#### WHAT NEEDS TO BE DONE
Give only the number of lines in the records that contain the word "minimum".

Records from a collection
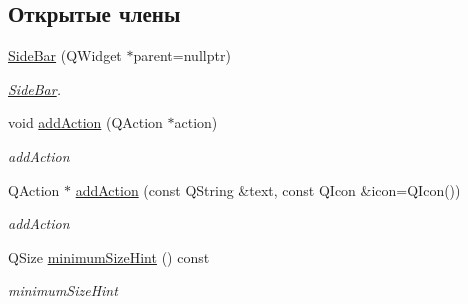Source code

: \subsection*{Открытые члены}
\begin{DoxyCompactItemize}
\item 
\hyperlink{classSideBar_a2a5215a713fe300f8e7b2407017db411}{Side\+Bar} (Q\+Widget $\ast$parent=nullptr)
\begin{DoxyCompactList}\small\item\em \hyperlink{classSideBar}{Side\+Bar}. \end{DoxyCompactList}\item 
void \hyperlink{classSideBar_abec6727f29e75af996bc71196c690eaa}{add\+Action} (Q\+Action $\ast$action)
\begin{DoxyCompactList}\small\item\em add\+Action \end{DoxyCompactList}\item 
Q\+Action $\ast$ \hyperlink{classSideBar_abcc7410af74a6e776a4d708a396f47ec}{add\+Action} (const Q\+String \&text, const Q\+Icon \&icon=Q\+Icon())
\begin{DoxyCompactList}\small\item\em add\+Action \end{DoxyCompactList}\item 
Q\+Size \hyperlink{classSideBar_a3b46466ef84c9f89677478f8b1f5bf36}{minimum\+Size\+Hint} () const
\begin{DoxyCompactList}\small\item\em minimum\+Size\+Hint \end{DoxyCompactList}\end{DoxyCompactItemize}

#### ANSWER
2